Writing in Stride

Not to brag, but I’ve probably finished more than a dozen novels at the 14th Street YMCA in New York City. This is some feat since I don’t own a laptop computer and never bring paper or pens to the elliptical machine, where I huff and puff until I’ve burned 200 calories and turned bright red from the modest exertion. I can’t read, let alone write on the machine, since all the bobbing up and down makes me sick to my stomach, and until recently I haven’t even worn my glasses. How, you may ask, have I completed too many novels to count?

The beautiful thing about this particular YMCA is that the indoor track is as peaceful as it gets in a city blasting with sound. The lighting is soft and shadowy. With pale green carpeting underfoot and thick glass windows overlooking an Olympic-sized indoor pool, it’s easy to imagine you’re in a water world throbbing with graceful sea plants and the occasional mermaid.

Or woman who discovers a pearl at the bottom of the pool in her new house. It doesn’t matter that she doesn’t know how to swim and is so terrified of drowning that she didn’t want to move into the palatial house her scoundrel of a husband insisted that they buy. She’s going after that pearl anyway. My latest novel appears whole and perfect in my mind as that lovely bluish gem.

Although maybe she’s really going after the pool guy, who’s sort of a hunk. He’s a lot nicer than her husband and offers to teach her to swim. I circle the track for the third time, hitting a comfortable stride, and a power walker tells me in passing that I’m doing it all wrong. To get a decent cardio workout I should add arms. I do, just so she’ll leave me alone, as my character discovers there’s a mysterious trap door right next to the pearl. She pulls it open ever so slowly and floats into a strange new world. As I finish another lap, I’m not sure that she’ll ever return.

Not that this matters to my husband, the editor, who gets to hear all about it that night.
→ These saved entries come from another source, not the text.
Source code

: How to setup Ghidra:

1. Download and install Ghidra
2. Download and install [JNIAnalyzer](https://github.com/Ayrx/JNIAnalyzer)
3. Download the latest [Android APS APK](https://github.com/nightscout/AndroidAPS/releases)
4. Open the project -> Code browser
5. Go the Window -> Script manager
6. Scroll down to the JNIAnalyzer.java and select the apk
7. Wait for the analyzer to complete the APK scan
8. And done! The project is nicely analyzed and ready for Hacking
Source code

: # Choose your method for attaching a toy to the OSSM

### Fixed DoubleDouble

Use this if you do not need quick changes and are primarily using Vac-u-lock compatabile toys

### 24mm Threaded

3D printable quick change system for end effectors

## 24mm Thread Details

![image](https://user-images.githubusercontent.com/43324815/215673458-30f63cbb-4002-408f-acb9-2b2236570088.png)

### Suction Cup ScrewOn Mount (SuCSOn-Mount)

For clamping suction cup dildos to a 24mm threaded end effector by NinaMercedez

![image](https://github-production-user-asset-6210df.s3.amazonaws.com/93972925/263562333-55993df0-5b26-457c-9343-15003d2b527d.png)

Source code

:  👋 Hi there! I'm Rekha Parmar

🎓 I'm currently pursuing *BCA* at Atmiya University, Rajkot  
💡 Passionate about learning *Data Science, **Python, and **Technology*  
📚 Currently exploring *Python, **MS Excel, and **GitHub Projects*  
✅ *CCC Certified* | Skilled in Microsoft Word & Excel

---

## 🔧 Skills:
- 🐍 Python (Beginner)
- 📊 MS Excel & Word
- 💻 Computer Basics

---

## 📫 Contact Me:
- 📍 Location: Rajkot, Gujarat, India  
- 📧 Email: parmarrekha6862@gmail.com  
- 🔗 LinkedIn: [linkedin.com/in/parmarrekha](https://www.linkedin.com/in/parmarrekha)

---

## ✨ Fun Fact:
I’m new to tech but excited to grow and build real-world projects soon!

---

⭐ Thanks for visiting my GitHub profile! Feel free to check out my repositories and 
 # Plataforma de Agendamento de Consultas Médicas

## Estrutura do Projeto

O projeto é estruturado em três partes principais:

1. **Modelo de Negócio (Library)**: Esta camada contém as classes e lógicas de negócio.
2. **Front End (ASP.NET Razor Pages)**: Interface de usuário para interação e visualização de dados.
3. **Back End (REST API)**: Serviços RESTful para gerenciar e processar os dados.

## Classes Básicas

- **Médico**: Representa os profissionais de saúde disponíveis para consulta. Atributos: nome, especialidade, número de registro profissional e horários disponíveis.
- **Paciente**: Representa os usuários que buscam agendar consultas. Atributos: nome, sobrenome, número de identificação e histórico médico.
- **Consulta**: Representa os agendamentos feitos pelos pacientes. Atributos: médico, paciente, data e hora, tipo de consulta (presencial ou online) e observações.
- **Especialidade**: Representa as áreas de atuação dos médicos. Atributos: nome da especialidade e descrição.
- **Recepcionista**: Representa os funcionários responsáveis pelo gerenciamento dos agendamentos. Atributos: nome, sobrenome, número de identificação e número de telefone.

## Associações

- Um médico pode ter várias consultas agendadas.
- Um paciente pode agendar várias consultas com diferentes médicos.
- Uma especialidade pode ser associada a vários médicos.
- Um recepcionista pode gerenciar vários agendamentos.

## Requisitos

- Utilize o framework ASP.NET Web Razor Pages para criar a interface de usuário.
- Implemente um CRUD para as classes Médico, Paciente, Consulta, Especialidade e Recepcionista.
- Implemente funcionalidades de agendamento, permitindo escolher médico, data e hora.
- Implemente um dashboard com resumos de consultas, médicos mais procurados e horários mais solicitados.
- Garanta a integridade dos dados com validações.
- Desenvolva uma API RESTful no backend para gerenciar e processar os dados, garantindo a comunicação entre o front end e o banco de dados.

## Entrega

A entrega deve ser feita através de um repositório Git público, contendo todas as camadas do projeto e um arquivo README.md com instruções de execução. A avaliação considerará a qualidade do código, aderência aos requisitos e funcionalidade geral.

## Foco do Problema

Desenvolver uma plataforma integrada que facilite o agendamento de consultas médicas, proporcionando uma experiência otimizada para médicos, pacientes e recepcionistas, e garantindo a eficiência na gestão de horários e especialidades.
He rolls his eyes as if he already knows this story.

“Makes me think of Julia Roberts.”

“That was a movie.”

“Based on a novel. Anyway, you don’t write that kind of stuff.”

“I just did.”

“So how does she breathe?”

I hadn’t considered gills or whether all the water is drained from the pool when she opens the trap door. The beauty of writing a novel at the Y is that you don’t have to address these issues. The endorphin-driven genre doesn’t require a plausible plotline or believable characters and it has absolutely nothing to do with a tough marketplace because there is no marketplace at the Y. There is only a trail of limpid novels that you have produced, each one more masterful than the next, without really having to write them. The biggest part of your job, in fact your only job, is to keep moving around the track at your own crabbed pace until they’re done.